Antacids containing aluminium, calcium or magnesium, or other drugs containing these cations, bismuth salts and preparations containing iron impair absorption and should not be given to patients taking doxycycline.

Antibiotics.

Since bacteriostatic drugs may interfere with the bactericidal action of penicillin, it is advisable to avoid giving tetracycline in conjunction with penicillin.

Oral contraceptives.

Concurrent use of tetracyclines may render oral contraceptives less effective and breakthrough bleeding may occur. Unplanned pregnancy may occur with this combination.
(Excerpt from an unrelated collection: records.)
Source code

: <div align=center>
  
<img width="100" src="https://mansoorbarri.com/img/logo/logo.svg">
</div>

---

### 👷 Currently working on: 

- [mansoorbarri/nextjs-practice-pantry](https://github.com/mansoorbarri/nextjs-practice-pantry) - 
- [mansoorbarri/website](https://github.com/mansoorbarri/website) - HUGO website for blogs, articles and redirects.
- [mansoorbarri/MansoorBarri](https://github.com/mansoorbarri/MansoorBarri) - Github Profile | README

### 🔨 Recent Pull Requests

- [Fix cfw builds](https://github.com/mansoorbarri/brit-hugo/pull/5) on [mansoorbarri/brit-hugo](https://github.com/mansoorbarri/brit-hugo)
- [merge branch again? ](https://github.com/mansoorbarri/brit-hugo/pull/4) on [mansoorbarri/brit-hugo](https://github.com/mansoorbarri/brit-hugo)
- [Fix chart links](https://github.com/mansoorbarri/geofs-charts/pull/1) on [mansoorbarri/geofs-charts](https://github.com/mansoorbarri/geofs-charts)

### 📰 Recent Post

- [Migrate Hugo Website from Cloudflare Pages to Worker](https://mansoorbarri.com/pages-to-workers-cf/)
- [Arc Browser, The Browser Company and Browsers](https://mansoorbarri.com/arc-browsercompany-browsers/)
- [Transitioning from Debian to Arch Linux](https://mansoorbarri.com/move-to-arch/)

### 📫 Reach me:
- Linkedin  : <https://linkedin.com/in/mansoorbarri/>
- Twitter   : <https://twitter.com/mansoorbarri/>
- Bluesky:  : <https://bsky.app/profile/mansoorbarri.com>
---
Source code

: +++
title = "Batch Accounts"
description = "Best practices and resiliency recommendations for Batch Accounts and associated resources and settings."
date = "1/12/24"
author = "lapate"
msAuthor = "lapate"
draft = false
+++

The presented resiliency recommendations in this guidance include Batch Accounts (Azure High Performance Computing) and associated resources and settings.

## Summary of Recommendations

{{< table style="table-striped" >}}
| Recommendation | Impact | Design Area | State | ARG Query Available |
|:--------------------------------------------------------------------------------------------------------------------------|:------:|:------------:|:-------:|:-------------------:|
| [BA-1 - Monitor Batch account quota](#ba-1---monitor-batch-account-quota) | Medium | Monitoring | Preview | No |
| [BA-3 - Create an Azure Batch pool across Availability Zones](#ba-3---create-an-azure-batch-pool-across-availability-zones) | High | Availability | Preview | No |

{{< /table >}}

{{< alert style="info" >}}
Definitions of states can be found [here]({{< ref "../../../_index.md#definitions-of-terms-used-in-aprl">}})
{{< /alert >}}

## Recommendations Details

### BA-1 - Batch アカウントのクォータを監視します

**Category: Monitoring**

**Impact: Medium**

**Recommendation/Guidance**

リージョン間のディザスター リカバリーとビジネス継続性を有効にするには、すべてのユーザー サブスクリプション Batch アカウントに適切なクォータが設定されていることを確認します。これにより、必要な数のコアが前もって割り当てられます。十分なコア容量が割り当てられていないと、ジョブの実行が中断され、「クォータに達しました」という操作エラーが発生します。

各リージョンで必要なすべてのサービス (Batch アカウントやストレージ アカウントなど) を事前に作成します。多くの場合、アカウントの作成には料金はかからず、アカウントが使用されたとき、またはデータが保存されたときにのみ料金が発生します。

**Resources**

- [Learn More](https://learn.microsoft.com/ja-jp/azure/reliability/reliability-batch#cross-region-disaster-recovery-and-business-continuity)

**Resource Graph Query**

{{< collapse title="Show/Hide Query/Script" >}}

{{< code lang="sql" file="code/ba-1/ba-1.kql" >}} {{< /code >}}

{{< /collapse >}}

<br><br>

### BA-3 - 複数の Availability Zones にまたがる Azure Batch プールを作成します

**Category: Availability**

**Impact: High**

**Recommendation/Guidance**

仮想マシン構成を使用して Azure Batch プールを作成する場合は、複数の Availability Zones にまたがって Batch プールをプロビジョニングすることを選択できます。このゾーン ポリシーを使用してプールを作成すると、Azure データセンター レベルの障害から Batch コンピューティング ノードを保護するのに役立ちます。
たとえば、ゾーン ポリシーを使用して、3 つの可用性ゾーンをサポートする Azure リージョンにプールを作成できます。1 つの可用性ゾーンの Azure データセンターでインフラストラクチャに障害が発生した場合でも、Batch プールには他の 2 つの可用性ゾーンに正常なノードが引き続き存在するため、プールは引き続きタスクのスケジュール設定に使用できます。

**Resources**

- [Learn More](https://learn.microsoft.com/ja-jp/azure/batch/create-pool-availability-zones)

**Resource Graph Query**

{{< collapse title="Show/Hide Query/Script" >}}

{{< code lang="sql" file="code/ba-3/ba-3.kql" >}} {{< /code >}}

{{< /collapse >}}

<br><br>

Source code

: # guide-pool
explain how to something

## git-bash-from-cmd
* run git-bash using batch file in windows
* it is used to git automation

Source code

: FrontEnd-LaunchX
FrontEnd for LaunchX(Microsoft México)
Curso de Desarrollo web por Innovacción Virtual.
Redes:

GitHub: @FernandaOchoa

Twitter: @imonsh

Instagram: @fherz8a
A barrier method of contraception should be used while taking doxycycline and for seven days following completion of the course of doxycycline.

Methoxyflurane.

The concurrent use of tetracyclines and methoxyflurane has been reported to result in fatal renal toxicity.

Other.

Plasma levels of doxycycline are reduced by the ingestion of alcohol or the administration of barbiturates, anticonvulsants (phenytoin, carbamazepine), disodium hydrogen edetate, sodium bicarbonate, sodium lactate, acetazolamide and ethoxzolamide.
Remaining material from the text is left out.